Forestierismi, prestiti, adattamenti, stupide mode anglofone, “congiuntivite” cronica, perdita progressiva del passato e trapassato remoto, invasione di slang viralizzato nei social, insomma le contaminazioni della nostra lingua sono molteplici e non necessariamente negative. Ben venga una lingua che impara e si amplia, che vive, ma qual è il limite?
Sarà colpa dei troppi caffè pro esame di storia della lingua italiana, ma mi sono ritrovata a riflettere su un tema ripetuto a memoria fin dalle elementari: Galileo Galilei, “eppur si muove” e bla bla. Però pensare a uno scienziato che, consapevolmente, utilizza il volgare anziché l’ovvio latino per divulgare le sue scoperte, non è per niente una scelta così ovvia come ormai siamo abituati a pensare. Galileo ha scelto di promuovere la propria lingua, arricchendola di una serie di neologismi che sono giunti sino a noi. Ha scelto.

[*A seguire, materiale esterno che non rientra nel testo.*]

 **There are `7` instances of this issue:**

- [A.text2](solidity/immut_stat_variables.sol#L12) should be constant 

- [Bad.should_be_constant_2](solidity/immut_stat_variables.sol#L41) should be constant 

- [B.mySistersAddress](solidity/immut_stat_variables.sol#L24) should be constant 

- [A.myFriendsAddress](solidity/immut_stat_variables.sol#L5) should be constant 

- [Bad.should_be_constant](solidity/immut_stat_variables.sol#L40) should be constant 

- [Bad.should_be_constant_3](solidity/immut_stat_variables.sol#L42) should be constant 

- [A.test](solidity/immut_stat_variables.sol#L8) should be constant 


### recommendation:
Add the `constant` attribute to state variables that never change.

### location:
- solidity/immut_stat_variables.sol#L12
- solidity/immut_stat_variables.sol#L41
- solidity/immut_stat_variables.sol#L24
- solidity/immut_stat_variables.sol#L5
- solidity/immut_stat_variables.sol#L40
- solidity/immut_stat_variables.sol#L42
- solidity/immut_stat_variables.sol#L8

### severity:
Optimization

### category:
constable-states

Mi chiedo allora se non sia giunto il momento di SCEGLIERE di promuovere ancora la nostra lingua, non accettando qualunque incursione e distorsione. L’italiano è una lingua antica e fondante per la letteratura mondiale, allora perché essere i primi a proporla distorta in una comunicazione così importante come quella pubblicitaria, una comunicazione che resta impressa come una volta restavano impressi i detti popolari? Credo che il rispetto di una Nazione passi anche attraverso il rispetto della sua cultura e quindi della Lingua che la rappresenta. Il mio non vuol essere un mero campanilismo malinconico, ma la ferma volontà di avere qualcosa di unico da raccontare al mondo che ospiteremo di qui a qualche mese, qualcosa che sia oltre gli stereotipi di un’Italia mal rappresentata dalla politica degli ultimi anni e dalle storie maccaroniche di sempre.
Si è fatto tardi, tempo di caffè… uno sospeso per voi.